Pauguk never speaks. Unlike the Jeebi or ghost, his limbs never

assume the rotundity of life. Neither is he confounded in form with the

numerous class of Monedoes, or of demons. He does not possess the power

of metamorphosis, or of transforming himself into the shapes of

animals. Unvaried in repulsiveness, he is ever an object of fear; but

unlike every other kind or class of creation of the Indian mind, Pauguk

never disguises himself, or affects the cunning of concealment--never

effects to be what he is not.



Manabozho alone had power to invoke him unharmed. When he had expended

all his arts to overcome Paup-Puk-Keewiss, who could at will transform

himself, directly or indirectly, into any class or species of the

animal creation, going often, as he did, as a jeebi, from one carcass

into another, at last, at the final conflict at the rock, he dispatched

him with the real power of death, after summoning the elements of

thunder and lightning to his aid. And when thus deprived of all

sublunary power, the enraged Great Hare, Manito (such seems the meaning

of Manabozho), changed the dead carcass of his enemy into the great

caniew, or war eagle. Nothing had given Manabozho half the trouble

and vexation of the flighty, defying, changeable and mischievous

Paup-Puk-Keewiss, who eluded him by jumping from one end of the

continent to the other. He had killed the great power of evil in the

prince of serpents, who had destroyed Chebizbos his grandson--he had

survived the flood produced by the great Serpent, and overcome, in

combat, the mysterious power held by the Pearl, or sea shell Feather,

and the Mishemokwa, or great Bear with the wampum necklace, but

Paup-Puk-Keewiss put him to the exercise of his reserved powers of

death and annihilation. And it is by this act that we perceive that

Hiawatha, or Manabozho, was a divinity. Manabozho had been a hunter, a

fisherman, a warrior, a suppliant, a poor man, a starveling, a laughing

stock and a mere beggar; he now shows himself a god, and as such we

must regard him as the prime Indian myth.

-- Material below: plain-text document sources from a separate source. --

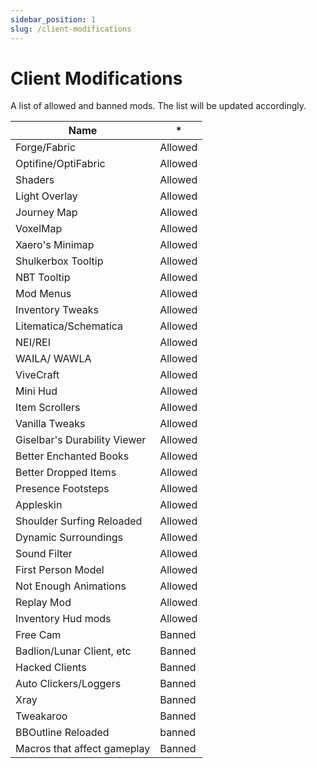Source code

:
 ```yaml
---
sidebar_position: 1
slug: /client-modifications
---
```


# Client Modifications

A list of allowed and banned mods. The list will be updated accordingly.


| Name                         | *       |
| ---------------------------- | ------- |
| Forge/Fabric                 | Allowed |
| Optifine/OptiFabric          | Allowed |
| Shaders                      | Allowed |
| Light Overlay                | Allowed |
| Journey Map                  | Allowed |
| VoxelMap                     | Allowed |
| Xaero's Minimap              | Allowed |
| Shulkerbox Tooltip           | Allowed |
| NBT Tooltip                  | Allowed |
| Mod Menus                    | Allowed |
| Inventory Tweaks             | Allowed |
| Litematica/Schematica        | Allowed |
| NEI/REI                      | Allowed |
| WAILA/ WAWLA                 | Allowed |
| ViveCraft                    | Allowed |
| Mini Hud                     | Allowed |
| Item Scrollers               | Allowed |
| Vanilla Tweaks               | Allowed |
| Giselbar's Durability Viewer | Allowed |
| Better Enchanted Books       | Allowed |
| Better Dropped Items         | Allowed |
| Presence Footsteps           | Allowed |
| Appleskin                    | Allowed |
| Shoulder Surfing Reloaded    | Allowed |
| Dynamic Surroundings         | Allowed |
| Sound Filter                 | Allowed |
| First Person Model           | Allowed |
| Not Enough Animations        | Allowed |
| Replay Mod                   | Allowed |
| Inventory Hud mods           | Allowed |
| Free Cam                     | Banned  |
| Badlion/Lunar Client, etc    | Banned  |
| Hacked Clients               | Banned  |
| Auto Clickers/Loggers        | Banned  |
| Xray                         | Banned  |
| Tweakaroo                    | Banned  |
| BBOutline Reloaded           | banned  |
| Macros that affect gameplay  | Banned  |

This myth, the more it is examined, the more extensive does it appear

to be incorporated in some shape in the Indian mythology. If

interpreted agreeably to the metaphysical symbols of the old world, it

would appear to be distilled from the same oriental symbolical

crucible, which produced an Osiris and a Typhon--for the American

Typhon is represented by the Mishikinabik, or serpent, and the American

Osiris by a Hiawatha, Manabozho, Micabo, or great Hare-God, or Ghost.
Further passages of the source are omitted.